What is required: In the listing that follows, the range to quote begins at the line that has "### Details" and ends after the line that has "only specific directories"; quote it verbatim and add nothing.
*** Block opens ***
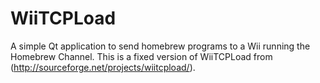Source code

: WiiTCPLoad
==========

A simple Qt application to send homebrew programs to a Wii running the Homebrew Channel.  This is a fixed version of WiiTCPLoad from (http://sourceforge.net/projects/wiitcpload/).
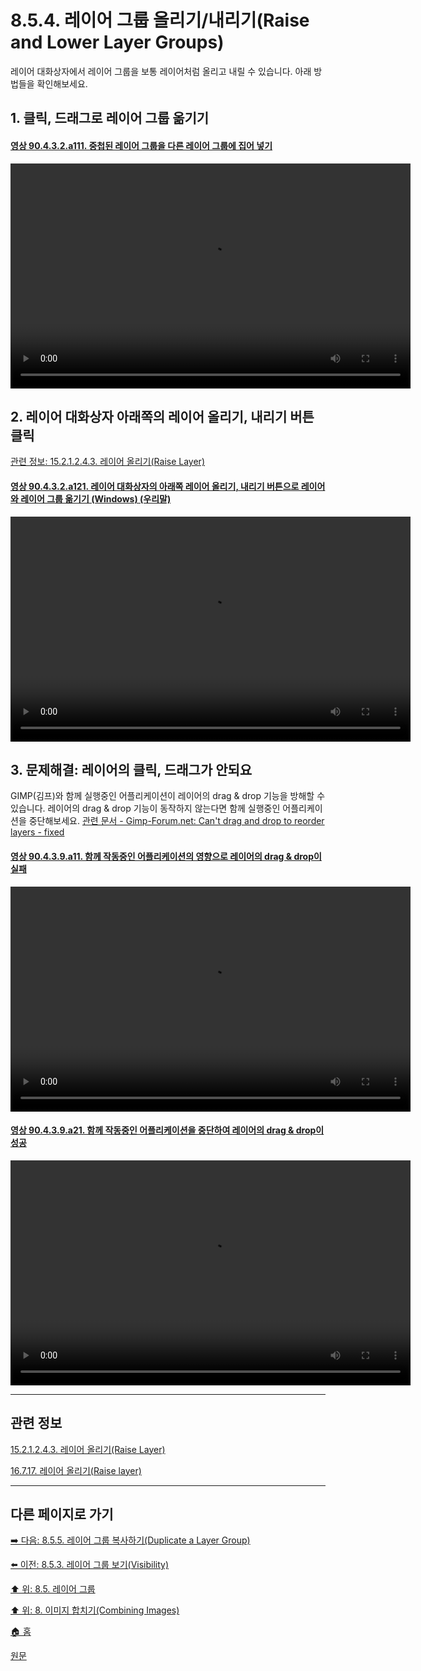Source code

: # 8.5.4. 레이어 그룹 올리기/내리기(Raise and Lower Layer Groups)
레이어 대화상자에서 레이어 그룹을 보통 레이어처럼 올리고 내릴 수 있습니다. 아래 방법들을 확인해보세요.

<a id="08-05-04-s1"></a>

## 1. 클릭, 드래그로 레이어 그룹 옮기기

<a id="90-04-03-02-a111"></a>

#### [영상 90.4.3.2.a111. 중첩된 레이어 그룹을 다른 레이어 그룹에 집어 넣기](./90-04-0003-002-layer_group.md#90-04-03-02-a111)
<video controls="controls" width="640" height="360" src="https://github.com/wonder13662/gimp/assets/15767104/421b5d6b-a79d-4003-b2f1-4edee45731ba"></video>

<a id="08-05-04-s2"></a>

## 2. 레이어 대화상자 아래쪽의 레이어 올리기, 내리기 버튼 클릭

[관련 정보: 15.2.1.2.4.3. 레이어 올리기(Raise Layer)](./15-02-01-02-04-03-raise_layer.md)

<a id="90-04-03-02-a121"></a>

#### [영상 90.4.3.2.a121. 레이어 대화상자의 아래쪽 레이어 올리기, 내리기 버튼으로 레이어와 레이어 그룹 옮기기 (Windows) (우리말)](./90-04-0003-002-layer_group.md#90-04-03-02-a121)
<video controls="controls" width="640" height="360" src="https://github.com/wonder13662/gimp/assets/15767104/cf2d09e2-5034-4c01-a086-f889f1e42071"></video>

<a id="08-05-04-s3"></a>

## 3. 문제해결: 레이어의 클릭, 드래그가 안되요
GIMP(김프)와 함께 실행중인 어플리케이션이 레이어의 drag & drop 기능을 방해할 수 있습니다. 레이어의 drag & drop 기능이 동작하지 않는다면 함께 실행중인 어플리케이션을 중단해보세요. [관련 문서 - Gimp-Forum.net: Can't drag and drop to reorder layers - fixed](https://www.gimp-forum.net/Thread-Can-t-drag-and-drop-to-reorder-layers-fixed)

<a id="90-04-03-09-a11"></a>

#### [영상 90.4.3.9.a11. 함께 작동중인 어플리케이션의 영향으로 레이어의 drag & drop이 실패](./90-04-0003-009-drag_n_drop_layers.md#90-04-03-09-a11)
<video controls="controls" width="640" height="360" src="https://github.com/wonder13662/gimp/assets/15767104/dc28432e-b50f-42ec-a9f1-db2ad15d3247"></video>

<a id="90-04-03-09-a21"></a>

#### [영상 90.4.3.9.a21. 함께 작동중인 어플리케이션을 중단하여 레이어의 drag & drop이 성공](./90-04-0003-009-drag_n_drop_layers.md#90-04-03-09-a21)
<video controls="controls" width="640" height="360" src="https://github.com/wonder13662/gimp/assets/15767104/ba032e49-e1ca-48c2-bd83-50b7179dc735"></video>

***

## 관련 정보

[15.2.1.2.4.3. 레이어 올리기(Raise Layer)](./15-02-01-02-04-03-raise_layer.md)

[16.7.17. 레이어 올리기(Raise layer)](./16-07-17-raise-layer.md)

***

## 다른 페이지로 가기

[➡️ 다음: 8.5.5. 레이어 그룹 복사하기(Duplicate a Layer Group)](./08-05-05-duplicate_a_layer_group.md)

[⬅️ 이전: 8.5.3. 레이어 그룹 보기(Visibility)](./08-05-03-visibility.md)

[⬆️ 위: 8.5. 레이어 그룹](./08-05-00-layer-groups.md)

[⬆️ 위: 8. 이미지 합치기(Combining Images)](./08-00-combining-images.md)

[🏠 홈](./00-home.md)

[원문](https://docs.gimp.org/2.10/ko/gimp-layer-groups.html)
*** Block closes ***
*** Block opens ***
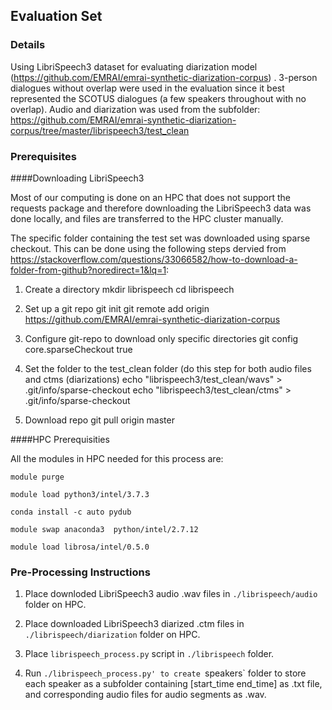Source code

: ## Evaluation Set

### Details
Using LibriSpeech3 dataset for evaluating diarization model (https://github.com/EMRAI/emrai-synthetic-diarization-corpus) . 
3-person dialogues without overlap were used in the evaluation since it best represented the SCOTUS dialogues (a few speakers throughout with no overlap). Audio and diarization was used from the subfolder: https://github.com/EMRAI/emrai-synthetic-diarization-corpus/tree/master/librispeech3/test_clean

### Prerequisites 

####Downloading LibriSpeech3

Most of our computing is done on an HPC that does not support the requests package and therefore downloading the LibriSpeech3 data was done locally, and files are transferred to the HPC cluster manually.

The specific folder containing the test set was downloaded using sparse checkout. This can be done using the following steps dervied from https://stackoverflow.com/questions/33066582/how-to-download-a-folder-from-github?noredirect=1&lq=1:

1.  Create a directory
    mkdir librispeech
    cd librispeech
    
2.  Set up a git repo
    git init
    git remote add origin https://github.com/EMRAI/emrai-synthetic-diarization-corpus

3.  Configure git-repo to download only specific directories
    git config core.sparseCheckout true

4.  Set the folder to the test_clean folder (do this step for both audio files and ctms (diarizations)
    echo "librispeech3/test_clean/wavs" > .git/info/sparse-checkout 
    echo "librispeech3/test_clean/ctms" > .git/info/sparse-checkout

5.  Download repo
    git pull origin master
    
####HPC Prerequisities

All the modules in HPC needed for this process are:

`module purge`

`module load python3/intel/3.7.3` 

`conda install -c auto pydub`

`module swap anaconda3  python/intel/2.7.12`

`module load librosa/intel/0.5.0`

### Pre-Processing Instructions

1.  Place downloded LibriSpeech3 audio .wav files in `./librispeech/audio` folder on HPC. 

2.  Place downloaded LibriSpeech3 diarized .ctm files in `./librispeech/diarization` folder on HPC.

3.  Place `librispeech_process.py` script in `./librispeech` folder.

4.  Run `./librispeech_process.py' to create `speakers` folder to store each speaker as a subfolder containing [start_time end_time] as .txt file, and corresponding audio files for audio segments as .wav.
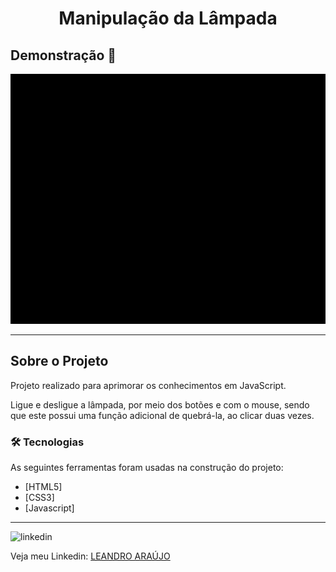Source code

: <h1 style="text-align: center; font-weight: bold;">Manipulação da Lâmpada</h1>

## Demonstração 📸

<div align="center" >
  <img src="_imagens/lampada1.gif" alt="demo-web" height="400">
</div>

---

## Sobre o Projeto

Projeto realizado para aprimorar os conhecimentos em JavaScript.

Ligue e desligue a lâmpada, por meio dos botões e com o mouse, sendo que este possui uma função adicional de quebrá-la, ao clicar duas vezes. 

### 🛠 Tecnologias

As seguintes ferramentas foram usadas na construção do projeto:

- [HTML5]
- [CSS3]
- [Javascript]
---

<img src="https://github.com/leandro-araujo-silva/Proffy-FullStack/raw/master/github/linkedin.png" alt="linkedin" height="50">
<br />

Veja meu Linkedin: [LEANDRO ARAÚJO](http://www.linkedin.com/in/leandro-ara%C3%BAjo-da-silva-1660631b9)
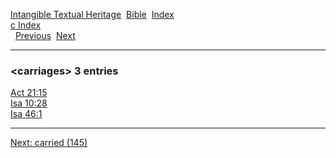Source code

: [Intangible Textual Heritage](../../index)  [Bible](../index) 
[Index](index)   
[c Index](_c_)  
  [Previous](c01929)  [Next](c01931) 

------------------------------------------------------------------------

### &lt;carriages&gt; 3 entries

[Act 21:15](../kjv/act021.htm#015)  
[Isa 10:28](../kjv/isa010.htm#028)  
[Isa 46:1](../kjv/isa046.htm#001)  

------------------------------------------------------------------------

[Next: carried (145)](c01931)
*** Block closes ***
Result of the exercise:
### Details
Using LibriSpeech3 dataset for evaluating diarization model (https://github.com/EMRAI/emrai-synthetic-diarization-corpus) . 
3-person dialogues without overlap were used in the evaluation since it best represented the SCOTUS dialogues (a few speakers throughout with no overlap). Audio and diarization was used from the subfolder: https://github.com/EMRAI/emrai-synthetic-diarization-corpus/tree/master/librispeech3/test_clean

### Prerequisites 

####Downloading LibriSpeech3

Most of our computing is done on an HPC that does not support the requests package and therefore downloading the LibriSpeech3 data was done locally, and files are transferred to the HPC cluster manually.

The specific folder containing the test set was downloaded using sparse checkout. This can be done using the following steps dervied from https://stackoverflow.com/questions/33066582/how-to-download-a-folder-from-github?noredirect=1&lq=1:

1.  Create a directory
    mkdir librispeech
    cd librispeech
    
2.  Set up a git repo
    git init
    git remote add origin https://github.com/EMRAI/emrai-synthetic-diarization-corpus

3.  Configure git-repo to download only specific directories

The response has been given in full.